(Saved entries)
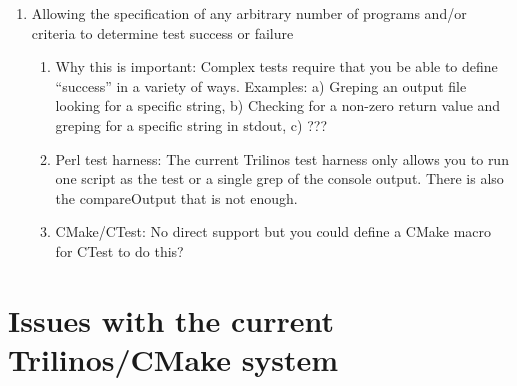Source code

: \documentclass[pdf,ps2pdf,11pt]{SANDreport}
\begin{document}
\begin{enumerate}
\begin{enumerate}
\begin{enumerate}
    \end{enumerate}

  {}\item Allowing the specification of any arbitrary number of
  programs and/or criteria to determine test success or failure

    \begin{enumerate}

    {}\item Why this is important: Complex tests require that you be
    able to define ``success'' in a variety of ways.  Examples: a)
    Greping an output file looking for a specific string, b) Checking
    for a non-zero return value and greping for a specific string in
    stdout, c) ???

    {}\item Perl test harness: The current Trilinos test harness only
    allows you to run one script as the test or a single grep of the
    console output.  There is also the compareOutput that is not
    enough.

    {}\item CMake/CTest: No direct support but you could define a
    CMake macro for CTest to do this?

    \end{enumerate}

  \end{enumerate}

\end{enumerate}



%
\section{Issues with the current Trilinos/CMake system}
%
\end{document}
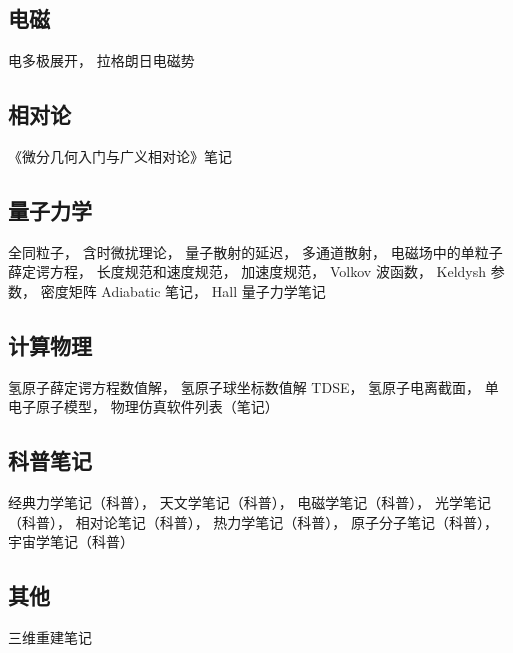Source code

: \subsection{电磁}
电多极展开， 拉格朗日电磁势

\subsection{相对论}
《微分几何入门与广义相对论》笔记

\subsection{量子力学}
全同粒子， 含时微扰理论， 量子散射的延迟， 多通道散射， 电磁场中的单粒子薛定谔方程， 长度规范和速度规范， 加速度规范， Volkov 波函数， Keldysh 参数， 密度矩阵
Adiabatic 笔记，
Hall 量子力学笔记

\subsection{计算物理}
氢原子薛定谔方程数值解， 氢原子球坐标数值解 TDSE， 氢原子电离截面，  单电子原子模型， 物理仿真软件列表（笔记）

\subsection{科普笔记}
经典力学笔记（科普），
天文学笔记（科普），
电磁学笔记（科普），
光学笔记（科普），
相对论笔记（科普），
热力学笔记（科普），
原子分子笔记（科普），
宇宙学笔记（科普）

\subsection{其他}
三维重建笔记
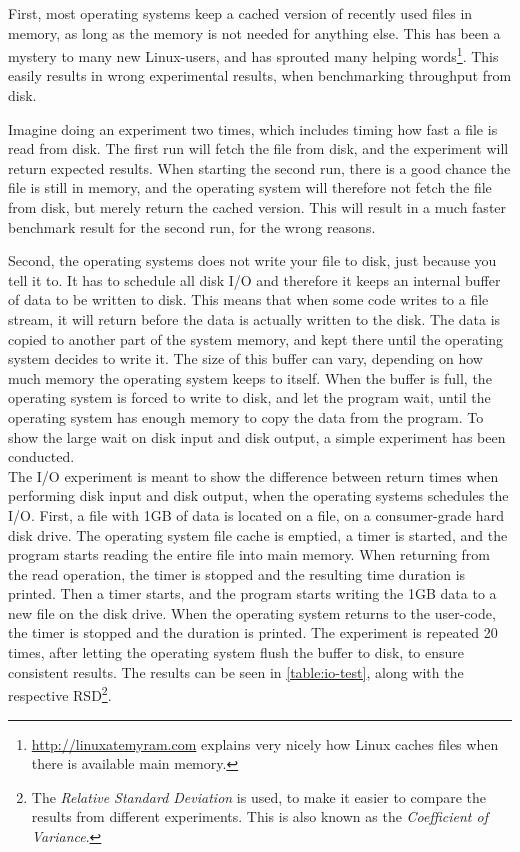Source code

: \documentclass[a4paper]{article}
\begin{document}
First, most operating systems keep a cached version of recently used files in memory, as long as the memory is not needed for anything else. This has been a mystery to many new Linux-users, and has sprouted many helping words\footnote{\url{http://linuxatemyram.com} explains very nicely how Linux caches files when there is available main memory.}. This easily results in wrong experimental results, when benchmarking throughput from disk.

Imagine doing an experiment two times, which includes timing how fast a file is read from disk. The first run will fetch the file from disk, and the experiment will return expected results. When starting the second run, there is a good chance the file is still in memory, and the operating system will therefore not fetch the file from disk, but merely return the cached version. This will result in a much faster benchmark result for the second run, for the wrong reasons.

Second, the operating systems does not write your file to disk, just because you tell it to. It has to schedule all disk I/O and therefore it keeps an internal buffer of data to be written to disk. This means that when some code writes to a file stream, it will return before the data is actually written to the disk. The data is copied to another part of the system memory, and kept there until the operating system decides to write it. The size of this buffer can vary, depending on how much memory the operating system keeps to itself. When the buffer is full, the operating system is forced to write to disk, and let the program wait, until the operating system has enough memory to copy the data from the program. To show the large wait on disk input and disk output, a simple experiment has been conducted.\\

The I/O experiment is meant to show the difference between return times when performing disk input and disk output, when the operating systems schedules the I/O. First, a file with 1GB of data is located on a file, on a consumer-grade hard disk drive. The operating system file cache is emptied, a timer is started, and the program starts reading the entire file into main memory. When returning from the read operation, the timer is stopped and the resulting time duration is printed. Then a timer starts, and the program starts writing the 1GB data to a new file on the disk drive. When the operating system returns to the user-code, the timer is stopped and the duration is printed. The experiment is repeated 20 times, after letting the operating system flush the buffer to disk, to ensure consistent results. The results can be seen in \autoref{table:io-test}, along with the respective RSD\footnote{The \textit{Relative Standard Deviation} is used, to make it easier to compare the results from different experiments. This is also known as the \textit{Coefficient of Variance}.}.\\
\end{document}
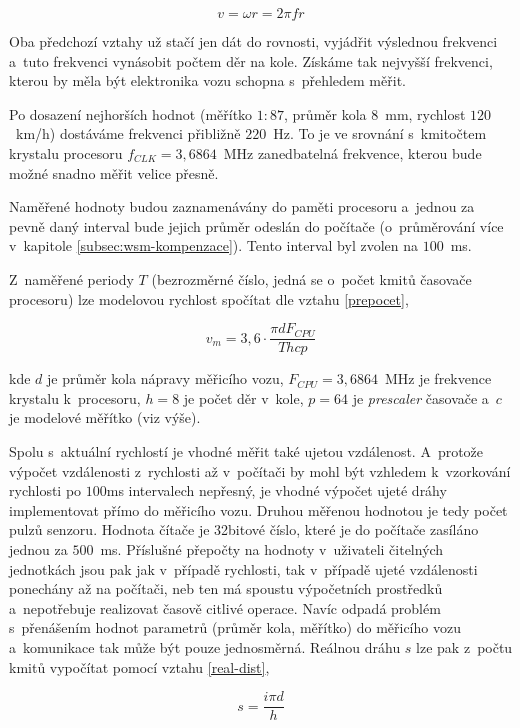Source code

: $$v = \omega r = 2 \pi f r$$

Oba předchozí vztahy už stačí jen dát do rovnosti, vyjádřit výslednou frekvenci
a~tuto frekvenci vynásobit počtem děr na kole. Získáme tak nejvyšší frekvenci,
kterou by měla být elektronika vozu schopna s~přehledem měřit.

Po dosazení nejhorších hodnot (měřítko $1:87$, průměr kola $8$~mm, rychlost
$120$~km/h) dostáváme frekvenci přibližně $220$~Hz. To je ve srovnání
s~kmitočtem krystalu procesoru $f_{CLK} = 3,6864$~MHz zanedbatelná frekvence,
kterou bude možné snadno měřit velice přesně.

Naměřené hodnoty budou zaznamenávány do paměti procesoru a~jednou za pevně daný
interval bude jejich průměr odeslán do počítače (o~průměrování více v~kapitole
\ref{subsec:wsm-kompenzace}). Tento interval byl zvolen na $100$~ms.

Z~naměřené periody $T$ (bezrozměrné číslo, jedná se o~počet kmitů časovače
procesoru) lze modelovou rychlost spočítat dle vztahu \ref{prepocet},

\begin{equation}
v_m = 3,6 \cdot \frac{\pi d F_{CPU}}{T h c p}
\label{prepocet}
\end{equation}

kde $d$ je průměr kola nápravy měřicího vozu, $F_{CPU} = 3,6864$~MHz je
frekvence krystalu k~procesoru, $h = 8$ je počet děr v~kole, $p = 64$ je
\textit{prescaler} časovače a~$c$ je modelové měřítko (viz výše).

Spolu s~aktuální rychlostí je vhodné měřit také ujetou vzdálenost. A~protože
výpočet vzdálenosti z~rychlosti až v~počítači by mohl být vzhledem k~vzorkování
rychlosti po $100$ms intervalech nepřesný, je vhodné výpočet ujeté dráhy
implementovat přímo do měřicího vozu. Druhou měřenou hodnotou je tedy počet
pulzů senzoru. Hodnota čítače je 32bitové číslo, které je do počítače zasíláno
jednou za $500$~ms. Příslušné přepočty na hodnoty v~uživateli čitelných
jednotkách jsou pak jak v~případě rychlosti, tak v~případě ujeté vzdálenosti
ponechány až na počítači, neb ten má spoustu výpočetních prostředků
a~nepotřebuje realizovat časově citlivé operace. Navíc odpadá problém
s~přenášením hodnot parametrů (průměr kola, měřítko) do měřicího vozu
a~komunikace tak může být pouze jednosměrná. Reálnou dráhu $s$ lze pak z~počtu
kmitů vypočítat pomocí vztahu \ref{real-dist},

\begin{equation}
s = \frac{i \pi d}{h}
\label{real-dist}
\end{equation}

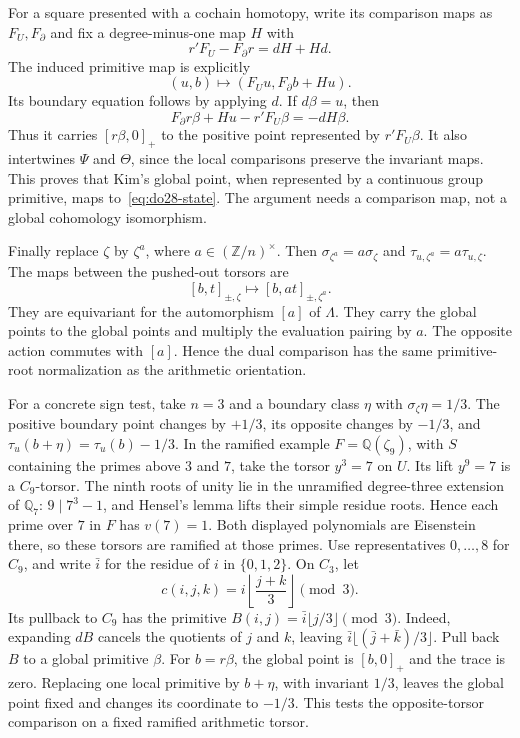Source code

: For a square presented with a cochain homotopy, write its comparison
maps as \(F_U,F_\partial\) and fix a degree-minus-one map \(H\)
with
\[
 r'F_U-F_\partial r=dH+Hd.
\]
The induced primitive map is explicitly
\[
 (u,b)\longmapsto(F_Uu,F_\partial b+Hu).
\]
Its boundary equation follows by applying \(d\).
If \(d\beta=u\), then
\[
 F_\partial r\beta+Hu-r'F_U\beta=-dH\beta.
\]
Thus it carries \([r\beta,0]_+\) to the positive point represented
by \(r'F_U\beta\). It also intertwines \(\Psi\) and \(\Theta\),
since the local comparisons preserve the invariant maps.
This proves that Kim's global point, when represented by a continuous
group primitive, maps to~\eqref{eq:do28-state}. The argument needs
a comparison map, not a global cohomology isomorphism.

Finally replace \(\zeta\) by \(\zeta^a\), where
\(a\in(\mathbb Z/n)^\times\). Then
\(\sigma_{\zeta^a}=a\sigma_\zeta\) and
\(\tau_{u,\zeta^a}=a\tau_{u,\zeta}\).
The maps between the pushed-out torsors are
\[
 [b,t]_{\pm,\zeta}\longmapsto[b,at]_{\pm,\zeta^a}.
\]
They are equivariant for the automorphism \([a]\) of \(\Lambda\).
They carry the global points to the global points and multiply the
evaluation pairing by \(a\). The opposite action commutes with
\([a]\). Hence the dual comparison has the same primitive-root
normalization as the arithmetic orientation.

For a concrete sign test, take \(n=3\) and a boundary class \(\eta\)
with \(\sigma_\zeta\eta=1/3\). The positive boundary point changes
by \(+1/3\), its opposite changes by \(-1/3\), and
\(\tau_u(b+\eta)=\tau_u(b)-1/3\).
In the ramified example \(F=\mathbb Q(\zeta_9)\), with \(S\)
containing the primes above \(3\) and \(7\), take the torsor
\(y^3=7\) on \(U\). Its lift \(y^9=7\) is a \(C_9\)-torsor.
The ninth roots of unity lie in the unramified degree-three extension
of \(\mathbb Q_7\): \(9\mid7^3-1\), and Hensel's lemma lifts
their simple residue roots. Hence each prime over \(7\) in \(F\)
has \(v(7)=1\). Both displayed polynomials are Eisenstein there,
so these torsors are ramified at those primes. Use representatives
\(0,\ldots,8\) for \(C_9\), and write \(\bar i\) for the
residue of \(i\) in \(\{0,1,2\}\). On \(C_3\), let
\[
 c(i,j,k)=i\left\lfloor\frac{j+k}{3}\right\rfloor\pmod3.
\]
Its pullback to \(C_9\) has the primitive
\(B(i,j)=\bar i\lfloor j/3\rfloor\pmod3\).
Indeed, expanding \(dB\) cancels the quotients of \(j\) and \(k\),
leaving \(\bar i\lfloor(\bar j+\bar k)/3\rfloor\).
Pull back \(B\) to a global primitive \(\beta\).
For \(b=r\beta\), the global point is \([b,0]_+\) and the trace
is zero. Replacing one local primitive by \(b+\eta\), with invariant
\(1/3\), leaves the global point fixed and changes its coordinate
to \(-1/3\). This tests the opposite-torsor comparison on a fixed
ramified arithmetic torsor.

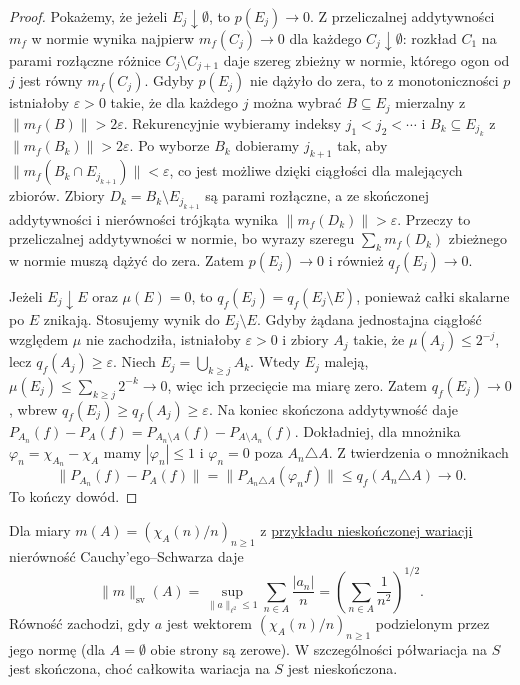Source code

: \begin{proof}
Pokażemy, że jeżeli $E_j\downarrow\emptyset$, to
$p(E_j)\to0$. Z przeliczalnej addytywności $m_f$ w normie
wynika najpierw $m_f(C_j)\to0$ dla każdego
$C_j\downarrow\emptyset$: rozkład $C_1$ na parami
rozłączne różnice $C_j\setminus C_{j+1}$ daje szereg
zbieżny w normie, którego ogon od $j$ jest równy $m_f(C_j)$.
Gdyby $p(E_j)$ nie dążyło do zera, to z monotoniczności
$p$ istniałoby $\varepsilon>0$ takie, że dla każdego $j$
można wybrać $B\subseteq E_j$ mierzalny z $\|m_f(B)\|>2\varepsilon$.
Rekurencyjnie wybieramy indeksy $j_1<j_2<\cdots$ i
$B_k\subseteq E_{j_k}$ z $\|m_f(B_k)\|>2\varepsilon$.
Po wyborze $B_k$ dobieramy $j_{k+1}$ tak, aby
$\|m_f(B_k\cap E_{j_{k+1}})\|<\varepsilon$, co jest
możliwe dzięki ciągłości dla malejących zbiorów.
Zbiory $D_k=B_k\setminus E_{j_{k+1}}$ są parami rozłączne,
a ze skończonej addytywności i nierówności trójkąta
wynika $\|m_f(D_k)\|>\varepsilon$. Przeczy to
przeliczalnej addytywności w normie, bo wyrazy szeregu
$\sum_km_f(D_k)$ zbieżnego w normie muszą dążyć do zera.
Zatem $p(E_j)\to0$ i również $q_f(E_j)\to0$.

Jeżeli $E_j\downarrow E$ oraz $\mu(E)=0$, to
$q_f(E_j)=q_f(E_j\setminus E)$, ponieważ całki skalarne
po $E$ znikają. Stosujemy wynik do $E_j\setminus E$.
Gdyby żądana jednostajna ciągłość względem $\mu$ nie
zachodziła, istniałoby $\varepsilon>0$ i zbiory $A_j$
takie, że $\mu(A_j)\le2^{-j}$, lecz $q_f(A_j)\ge\varepsilon$.
Niech $E_j=\bigcup_{k\ge j}A_k$. Wtedy $E_j$ maleją,
$\mu(E_j)\le\sum_{k\ge j}2^{-k}\to0$, więc ich
przecięcie ma miarę zero. Zatem $q_f(E_j)\to0$,
wbrew $q_f(E_j)\ge q_f(A_j)\ge\varepsilon$.
Na koniec skończona addytywność daje
$P_{A_n}(f)-P_A(f)=P_{A_n\setminus A}(f)-P_{A\setminus A_n}(f)$.
Dokładniej, dla mnożnika $\varphi_n=\chi_{A_n}-\chi_A$
mamy $|\varphi_n|\le1$ i $\varphi_n=0$ poza
$A_n\triangle A$. Z twierdzenia o mnożnikach
\[
 \|P_{A_n}(f)-P_A(f)\|
 =\|P_{A_n\triangle A}(\varphi_n f)\|
 \le q_f(A_n\triangle A)\longrightarrow0.
\]
To kończy dowód.
\end{proof}

\begin{uwaga}
Dla miary $m(A)=(\chi_A(n)/n)_{n\ge1}$ z
\hyperref[ex:pettis-infinite-variation15b]{przykładu nieskończonej wariacji}
nierówność Cauchy'ego--Schwarza daje
\[
 \|m\|_{\mathrm{sv}}(A)
 =\sup_{\|a\|_{\ell^2}\le1}\sum_{n\in A}\frac{|a_n|}{n}
 =\left(\sum_{n\in A}\frac1{n^2}\right)^{1/2}.
\]
Równość zachodzi, gdy $a$ jest wektorem
$(\chi_A(n)/n)_{n\ge1}$ podzielonym przez jego normę
(dla $A=\emptyset$ obie strony są zerowe). W szczególności
półwariacja na $S$ jest skończona, choć całkowita wariacja
na $S$ jest nieskończona.
\end{uwaga}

**What is required:** Please copy the lines in the records above between the one holding "For a concrete" and the one holding "their simple residue", inclusive, exactly and with no other line.

**Exercise result:**
For a concrete sign test, take \(n=3\) and a boundary class \(\eta\)
with \(\sigma_\zeta\eta=1/3\). The positive boundary point changes
by \(+1/3\), its opposite changes by \(-1/3\), and
\(\tau_u(b+\eta)=\tau_u(b)-1/3\).
In the ramified example \(F=\mathbb Q(\zeta_9)\), with \(S\)
containing the primes above \(3\) and \(7\), take the torsor
\(y^3=7\) on \(U\). Its lift \(y^9=7\) is a \(C_9\)-torsor.
The ninth roots of unity lie in the unramified degree-three extension
of \(\mathbb Q_7\): \(9\mid7^3-1\), and Hensel's lemma lifts
their simple residue roots. Hence each prime over \(7\) in \(F\)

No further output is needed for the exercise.